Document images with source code
╔══
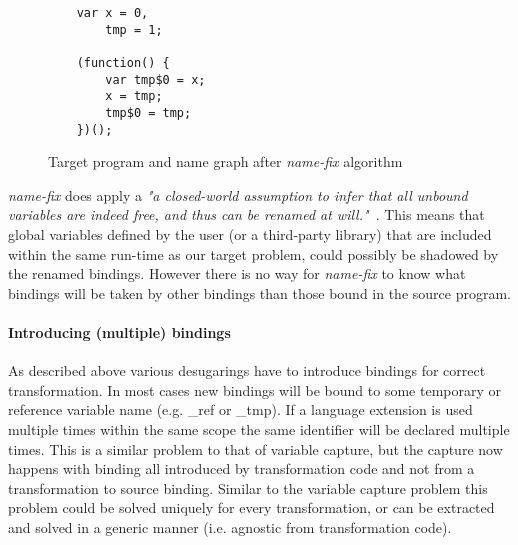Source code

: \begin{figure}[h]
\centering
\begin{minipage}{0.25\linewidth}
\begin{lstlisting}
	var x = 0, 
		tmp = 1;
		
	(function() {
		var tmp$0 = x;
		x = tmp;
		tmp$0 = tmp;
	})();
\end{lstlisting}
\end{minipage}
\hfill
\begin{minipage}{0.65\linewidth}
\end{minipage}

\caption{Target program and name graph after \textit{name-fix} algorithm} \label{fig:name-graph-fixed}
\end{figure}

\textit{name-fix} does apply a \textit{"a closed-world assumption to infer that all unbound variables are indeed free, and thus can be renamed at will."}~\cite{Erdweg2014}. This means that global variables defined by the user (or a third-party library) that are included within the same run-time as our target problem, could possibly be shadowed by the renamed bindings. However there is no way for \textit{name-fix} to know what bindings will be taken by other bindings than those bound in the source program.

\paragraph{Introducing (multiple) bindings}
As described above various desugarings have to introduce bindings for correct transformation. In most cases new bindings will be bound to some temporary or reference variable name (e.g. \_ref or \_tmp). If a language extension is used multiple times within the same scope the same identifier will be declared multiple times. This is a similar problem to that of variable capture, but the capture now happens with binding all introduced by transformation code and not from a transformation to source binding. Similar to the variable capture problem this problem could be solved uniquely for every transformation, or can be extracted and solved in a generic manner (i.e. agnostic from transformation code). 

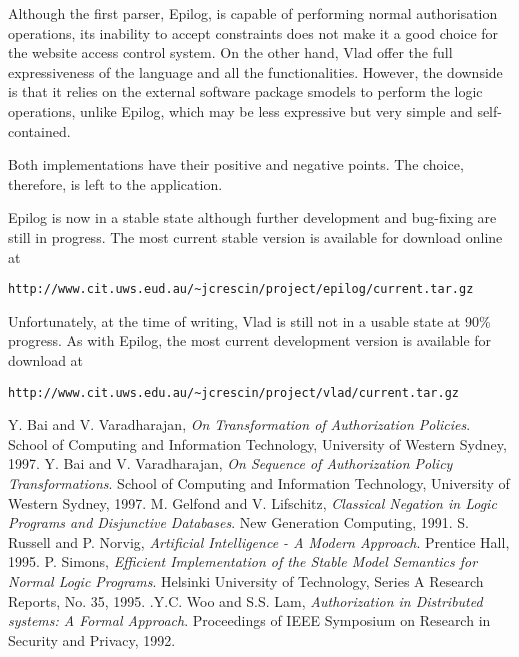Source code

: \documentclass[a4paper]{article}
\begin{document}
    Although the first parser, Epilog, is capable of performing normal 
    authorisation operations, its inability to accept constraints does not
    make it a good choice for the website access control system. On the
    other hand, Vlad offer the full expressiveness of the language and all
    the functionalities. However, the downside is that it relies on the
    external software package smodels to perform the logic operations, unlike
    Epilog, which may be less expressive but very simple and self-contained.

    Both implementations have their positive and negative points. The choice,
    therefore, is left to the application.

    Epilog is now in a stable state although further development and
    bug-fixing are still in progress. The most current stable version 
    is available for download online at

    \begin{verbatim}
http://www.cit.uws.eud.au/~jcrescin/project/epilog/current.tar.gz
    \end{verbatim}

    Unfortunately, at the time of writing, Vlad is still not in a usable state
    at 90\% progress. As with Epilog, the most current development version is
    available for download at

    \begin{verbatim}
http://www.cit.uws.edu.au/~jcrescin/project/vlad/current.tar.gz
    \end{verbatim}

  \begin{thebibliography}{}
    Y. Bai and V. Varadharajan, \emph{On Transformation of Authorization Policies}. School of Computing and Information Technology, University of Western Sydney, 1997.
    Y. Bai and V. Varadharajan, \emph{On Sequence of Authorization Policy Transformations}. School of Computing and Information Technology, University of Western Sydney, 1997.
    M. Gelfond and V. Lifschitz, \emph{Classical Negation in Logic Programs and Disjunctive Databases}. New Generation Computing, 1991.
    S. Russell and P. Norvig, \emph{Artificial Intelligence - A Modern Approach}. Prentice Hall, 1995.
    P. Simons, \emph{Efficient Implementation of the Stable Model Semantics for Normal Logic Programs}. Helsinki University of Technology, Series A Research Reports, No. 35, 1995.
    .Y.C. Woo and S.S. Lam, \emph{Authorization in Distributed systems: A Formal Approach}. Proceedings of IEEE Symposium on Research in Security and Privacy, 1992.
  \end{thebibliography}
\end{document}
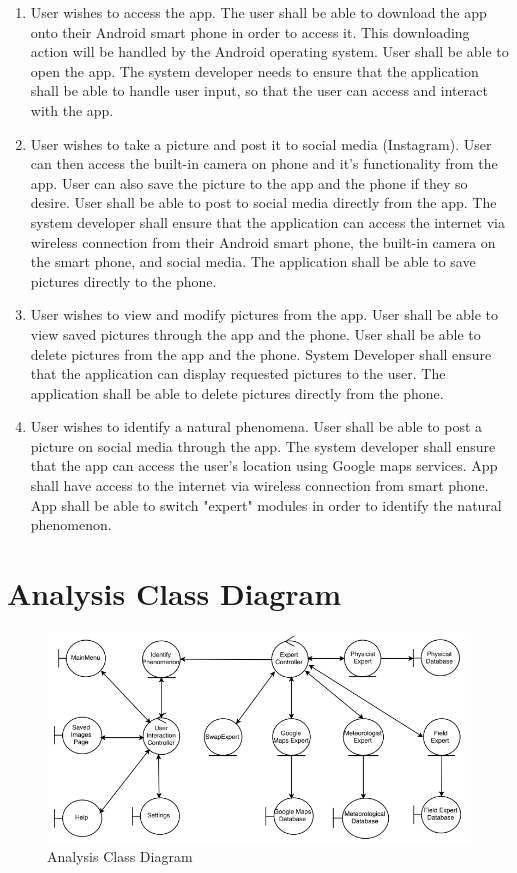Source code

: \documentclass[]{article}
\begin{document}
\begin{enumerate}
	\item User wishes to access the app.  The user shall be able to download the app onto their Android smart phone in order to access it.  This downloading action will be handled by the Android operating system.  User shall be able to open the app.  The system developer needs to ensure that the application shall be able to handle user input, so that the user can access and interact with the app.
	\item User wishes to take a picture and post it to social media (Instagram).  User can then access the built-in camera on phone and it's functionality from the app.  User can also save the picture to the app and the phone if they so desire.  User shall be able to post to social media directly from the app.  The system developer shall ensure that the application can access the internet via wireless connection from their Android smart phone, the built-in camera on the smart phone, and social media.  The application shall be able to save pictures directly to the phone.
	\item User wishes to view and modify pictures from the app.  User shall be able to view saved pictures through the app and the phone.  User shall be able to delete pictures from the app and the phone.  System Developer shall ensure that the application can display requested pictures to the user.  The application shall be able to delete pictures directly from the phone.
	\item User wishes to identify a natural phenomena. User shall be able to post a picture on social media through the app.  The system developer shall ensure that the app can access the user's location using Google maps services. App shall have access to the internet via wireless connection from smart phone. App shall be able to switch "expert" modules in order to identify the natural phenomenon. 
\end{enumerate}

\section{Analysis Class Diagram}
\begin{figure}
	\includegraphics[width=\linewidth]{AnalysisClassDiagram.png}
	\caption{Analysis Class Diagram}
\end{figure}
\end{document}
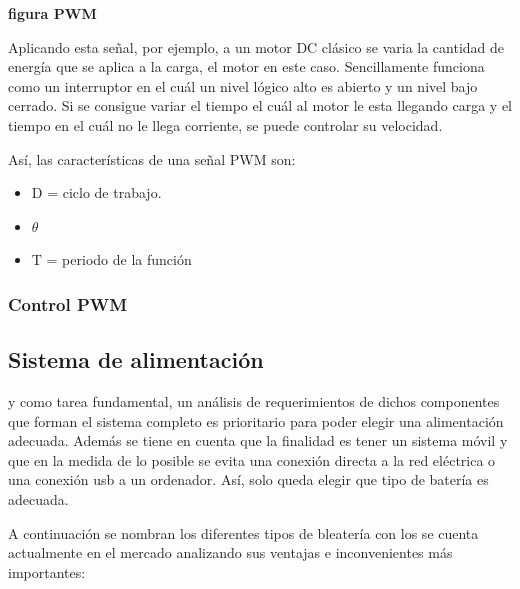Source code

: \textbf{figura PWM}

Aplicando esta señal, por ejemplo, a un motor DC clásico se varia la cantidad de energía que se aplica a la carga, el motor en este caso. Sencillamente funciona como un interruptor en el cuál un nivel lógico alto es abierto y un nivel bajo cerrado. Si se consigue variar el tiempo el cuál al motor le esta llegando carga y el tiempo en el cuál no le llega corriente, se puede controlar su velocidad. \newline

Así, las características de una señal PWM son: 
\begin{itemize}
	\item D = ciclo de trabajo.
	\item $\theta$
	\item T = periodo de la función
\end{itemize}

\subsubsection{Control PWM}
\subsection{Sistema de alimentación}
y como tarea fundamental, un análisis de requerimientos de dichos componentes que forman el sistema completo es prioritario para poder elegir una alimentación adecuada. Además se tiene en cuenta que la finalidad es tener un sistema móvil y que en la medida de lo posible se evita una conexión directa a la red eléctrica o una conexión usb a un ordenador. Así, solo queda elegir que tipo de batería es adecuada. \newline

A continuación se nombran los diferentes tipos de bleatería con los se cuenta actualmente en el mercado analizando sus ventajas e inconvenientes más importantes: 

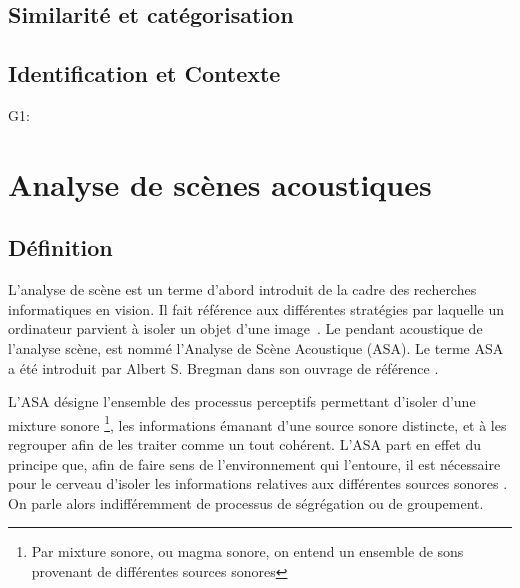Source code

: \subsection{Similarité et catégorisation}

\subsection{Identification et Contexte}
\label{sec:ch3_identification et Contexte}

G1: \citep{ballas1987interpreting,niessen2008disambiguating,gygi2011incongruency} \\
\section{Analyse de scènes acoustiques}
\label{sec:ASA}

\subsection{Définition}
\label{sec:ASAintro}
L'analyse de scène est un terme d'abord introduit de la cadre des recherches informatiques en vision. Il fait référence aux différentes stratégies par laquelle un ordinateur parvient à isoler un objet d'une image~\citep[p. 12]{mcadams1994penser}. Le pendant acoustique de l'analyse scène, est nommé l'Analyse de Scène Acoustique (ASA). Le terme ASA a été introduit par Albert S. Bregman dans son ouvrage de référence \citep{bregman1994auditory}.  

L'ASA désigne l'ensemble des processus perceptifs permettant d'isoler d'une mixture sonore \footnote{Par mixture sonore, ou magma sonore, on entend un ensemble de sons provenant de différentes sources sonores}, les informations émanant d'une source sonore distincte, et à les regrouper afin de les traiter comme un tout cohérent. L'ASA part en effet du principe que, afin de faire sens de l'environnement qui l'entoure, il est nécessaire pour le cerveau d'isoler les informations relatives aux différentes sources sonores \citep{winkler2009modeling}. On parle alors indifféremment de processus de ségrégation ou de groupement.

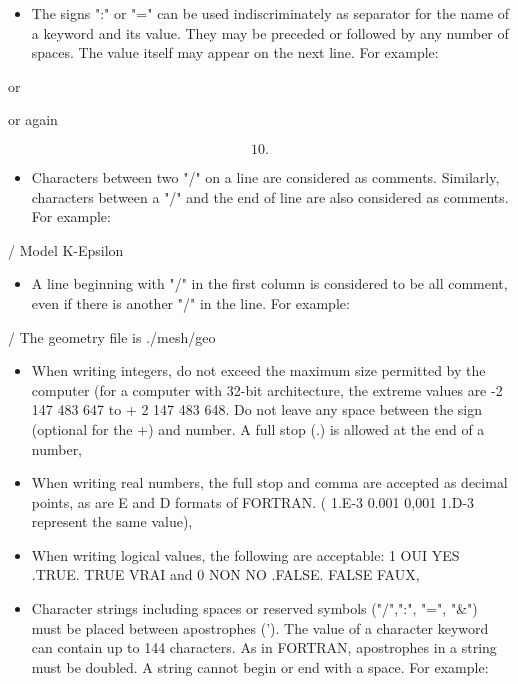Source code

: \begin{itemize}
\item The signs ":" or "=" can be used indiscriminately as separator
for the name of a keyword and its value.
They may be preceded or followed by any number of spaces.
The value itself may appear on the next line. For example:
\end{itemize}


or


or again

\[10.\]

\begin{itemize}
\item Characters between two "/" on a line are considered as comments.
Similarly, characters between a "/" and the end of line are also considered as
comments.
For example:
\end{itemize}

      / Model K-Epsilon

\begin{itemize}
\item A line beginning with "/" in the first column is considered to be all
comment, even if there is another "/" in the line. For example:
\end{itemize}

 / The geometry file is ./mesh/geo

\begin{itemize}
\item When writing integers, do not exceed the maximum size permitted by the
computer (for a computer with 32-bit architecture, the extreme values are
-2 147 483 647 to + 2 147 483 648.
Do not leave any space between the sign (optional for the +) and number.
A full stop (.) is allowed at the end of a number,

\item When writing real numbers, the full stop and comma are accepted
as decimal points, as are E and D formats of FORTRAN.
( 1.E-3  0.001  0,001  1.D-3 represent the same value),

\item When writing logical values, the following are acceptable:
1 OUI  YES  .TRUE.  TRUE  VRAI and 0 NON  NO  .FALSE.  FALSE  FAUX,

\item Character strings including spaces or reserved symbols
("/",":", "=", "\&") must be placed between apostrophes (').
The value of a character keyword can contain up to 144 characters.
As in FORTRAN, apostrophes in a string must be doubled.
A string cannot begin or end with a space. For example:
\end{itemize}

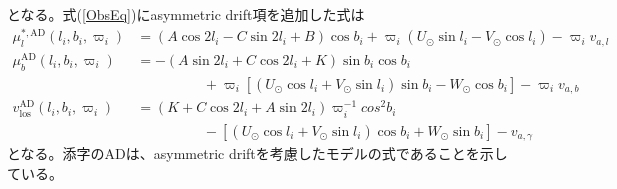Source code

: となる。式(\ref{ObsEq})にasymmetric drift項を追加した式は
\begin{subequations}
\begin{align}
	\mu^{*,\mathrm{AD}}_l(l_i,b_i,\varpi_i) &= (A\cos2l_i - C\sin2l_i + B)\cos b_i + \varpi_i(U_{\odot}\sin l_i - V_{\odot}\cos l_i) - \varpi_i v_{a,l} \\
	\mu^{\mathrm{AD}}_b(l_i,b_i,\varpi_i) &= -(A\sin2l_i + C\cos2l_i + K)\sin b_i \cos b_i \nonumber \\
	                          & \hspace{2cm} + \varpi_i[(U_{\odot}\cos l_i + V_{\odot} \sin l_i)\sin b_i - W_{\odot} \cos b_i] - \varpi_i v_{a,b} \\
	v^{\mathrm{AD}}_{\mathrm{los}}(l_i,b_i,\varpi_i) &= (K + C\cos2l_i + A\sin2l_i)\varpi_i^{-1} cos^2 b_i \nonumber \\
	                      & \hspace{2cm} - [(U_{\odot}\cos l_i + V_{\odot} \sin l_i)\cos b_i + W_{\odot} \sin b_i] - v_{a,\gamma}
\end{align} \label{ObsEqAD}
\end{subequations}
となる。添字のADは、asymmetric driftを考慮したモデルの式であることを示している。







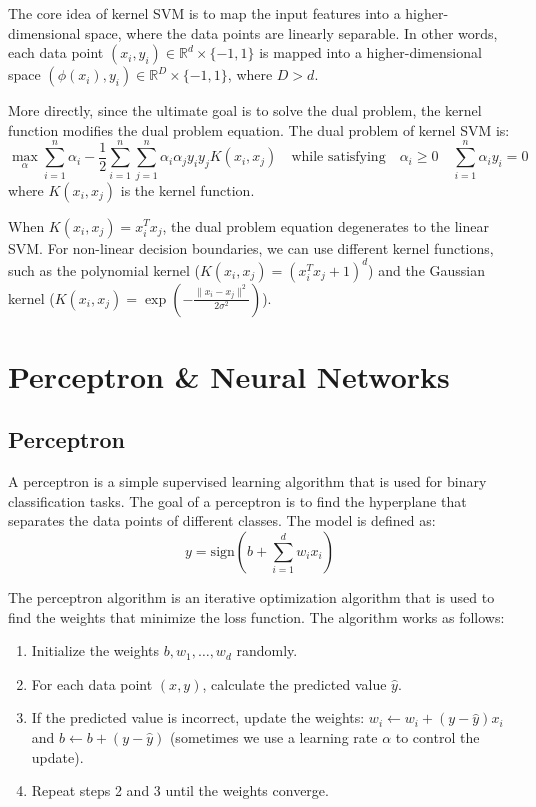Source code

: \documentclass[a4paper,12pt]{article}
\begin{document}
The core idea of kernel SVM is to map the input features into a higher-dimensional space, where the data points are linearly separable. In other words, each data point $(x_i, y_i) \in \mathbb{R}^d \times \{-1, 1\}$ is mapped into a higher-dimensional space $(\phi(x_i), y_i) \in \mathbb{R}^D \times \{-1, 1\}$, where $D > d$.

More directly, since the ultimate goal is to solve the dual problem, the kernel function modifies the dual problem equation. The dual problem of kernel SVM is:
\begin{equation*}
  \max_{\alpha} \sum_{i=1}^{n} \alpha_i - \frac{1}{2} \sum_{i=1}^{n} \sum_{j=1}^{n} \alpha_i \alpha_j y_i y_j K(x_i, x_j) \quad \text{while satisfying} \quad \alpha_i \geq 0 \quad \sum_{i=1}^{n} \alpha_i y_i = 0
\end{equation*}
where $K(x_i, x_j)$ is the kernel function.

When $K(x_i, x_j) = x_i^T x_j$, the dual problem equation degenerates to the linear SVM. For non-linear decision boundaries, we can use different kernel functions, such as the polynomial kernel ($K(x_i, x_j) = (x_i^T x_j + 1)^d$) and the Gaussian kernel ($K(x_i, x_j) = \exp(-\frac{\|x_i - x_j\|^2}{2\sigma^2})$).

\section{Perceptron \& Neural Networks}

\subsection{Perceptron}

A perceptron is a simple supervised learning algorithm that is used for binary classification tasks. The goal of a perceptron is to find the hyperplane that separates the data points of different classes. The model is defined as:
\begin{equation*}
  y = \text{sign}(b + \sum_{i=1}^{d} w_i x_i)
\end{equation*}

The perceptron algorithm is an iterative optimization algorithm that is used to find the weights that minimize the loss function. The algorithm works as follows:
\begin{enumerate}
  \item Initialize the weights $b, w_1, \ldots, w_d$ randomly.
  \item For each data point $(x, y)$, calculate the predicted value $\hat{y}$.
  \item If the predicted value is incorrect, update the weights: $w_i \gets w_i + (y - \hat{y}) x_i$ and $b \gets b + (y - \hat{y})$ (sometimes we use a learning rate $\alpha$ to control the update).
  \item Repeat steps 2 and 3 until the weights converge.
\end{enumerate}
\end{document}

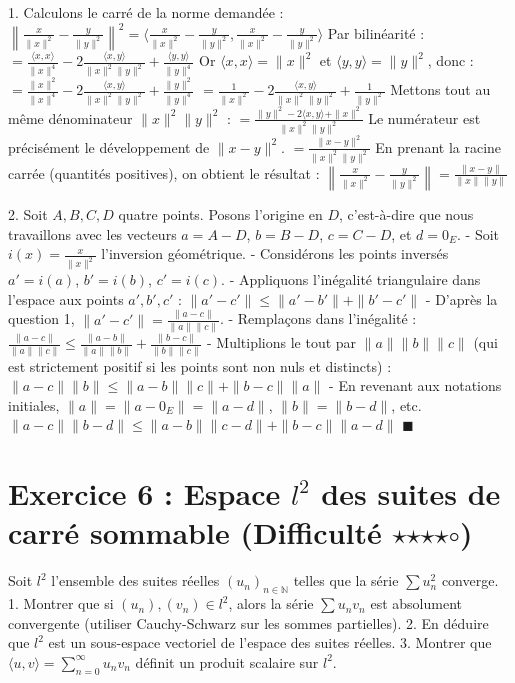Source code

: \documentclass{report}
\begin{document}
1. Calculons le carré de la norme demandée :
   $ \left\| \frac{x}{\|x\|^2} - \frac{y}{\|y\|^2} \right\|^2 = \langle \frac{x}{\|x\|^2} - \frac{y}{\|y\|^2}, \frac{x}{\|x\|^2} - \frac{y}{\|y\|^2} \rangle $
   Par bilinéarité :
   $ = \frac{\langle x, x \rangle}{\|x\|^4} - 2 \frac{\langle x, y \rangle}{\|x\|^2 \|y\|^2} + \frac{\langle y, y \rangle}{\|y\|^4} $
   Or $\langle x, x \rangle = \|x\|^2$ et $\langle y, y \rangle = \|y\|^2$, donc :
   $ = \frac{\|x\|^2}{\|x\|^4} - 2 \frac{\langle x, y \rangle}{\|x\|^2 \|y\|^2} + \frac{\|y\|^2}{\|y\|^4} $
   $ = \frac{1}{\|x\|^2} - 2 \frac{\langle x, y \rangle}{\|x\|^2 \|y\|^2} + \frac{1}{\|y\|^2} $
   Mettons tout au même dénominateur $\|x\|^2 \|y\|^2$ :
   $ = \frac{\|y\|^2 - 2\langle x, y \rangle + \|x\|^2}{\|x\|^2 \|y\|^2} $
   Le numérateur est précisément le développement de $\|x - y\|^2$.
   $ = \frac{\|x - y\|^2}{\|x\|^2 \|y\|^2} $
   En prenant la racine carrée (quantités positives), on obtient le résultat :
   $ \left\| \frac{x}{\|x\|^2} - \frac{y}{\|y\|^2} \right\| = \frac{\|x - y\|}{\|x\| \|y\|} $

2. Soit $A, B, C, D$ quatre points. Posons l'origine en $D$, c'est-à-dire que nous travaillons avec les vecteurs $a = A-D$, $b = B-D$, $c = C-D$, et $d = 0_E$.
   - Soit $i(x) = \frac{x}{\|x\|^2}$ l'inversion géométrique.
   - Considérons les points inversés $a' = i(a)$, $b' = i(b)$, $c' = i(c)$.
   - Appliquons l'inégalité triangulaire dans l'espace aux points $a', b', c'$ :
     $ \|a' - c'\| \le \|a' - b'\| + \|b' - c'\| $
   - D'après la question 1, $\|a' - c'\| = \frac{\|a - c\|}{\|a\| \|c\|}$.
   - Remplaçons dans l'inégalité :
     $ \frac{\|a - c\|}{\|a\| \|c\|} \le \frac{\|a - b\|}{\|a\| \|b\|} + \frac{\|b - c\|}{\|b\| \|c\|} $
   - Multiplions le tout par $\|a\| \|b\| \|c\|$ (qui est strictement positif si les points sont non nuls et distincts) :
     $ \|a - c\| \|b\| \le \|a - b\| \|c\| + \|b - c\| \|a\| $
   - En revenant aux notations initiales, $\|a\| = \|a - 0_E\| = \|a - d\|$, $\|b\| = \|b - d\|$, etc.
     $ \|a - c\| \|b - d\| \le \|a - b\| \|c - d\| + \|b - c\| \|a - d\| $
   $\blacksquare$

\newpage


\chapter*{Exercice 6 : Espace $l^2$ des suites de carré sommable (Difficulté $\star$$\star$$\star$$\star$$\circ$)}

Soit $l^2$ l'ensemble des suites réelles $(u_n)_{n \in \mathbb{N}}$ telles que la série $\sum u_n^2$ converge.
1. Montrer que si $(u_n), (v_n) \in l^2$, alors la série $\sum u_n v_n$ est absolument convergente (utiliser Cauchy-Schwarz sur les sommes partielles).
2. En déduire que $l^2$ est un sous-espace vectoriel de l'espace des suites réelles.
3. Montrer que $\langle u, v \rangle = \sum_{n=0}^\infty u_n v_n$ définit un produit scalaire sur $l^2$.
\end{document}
╚══
Problem to solve: Copy down each line in the entries that has the word "However".

Result:
\textit{name-fix} does apply a \textit{"a closed-world assumption to infer that all unbound variables are indeed free, and thus can be renamed at will."}~\cite{Erdweg2014}. This means that global variables defined by the user (or a third-party library) that are included within the same run-time as our target problem, could possibly be shadowed by the renamed bindings. However there is no way for \textit{name-fix} to know what bindings will be taken by other bindings than those bound in the source program.
    the functionalities. However, the downside is that it relies on the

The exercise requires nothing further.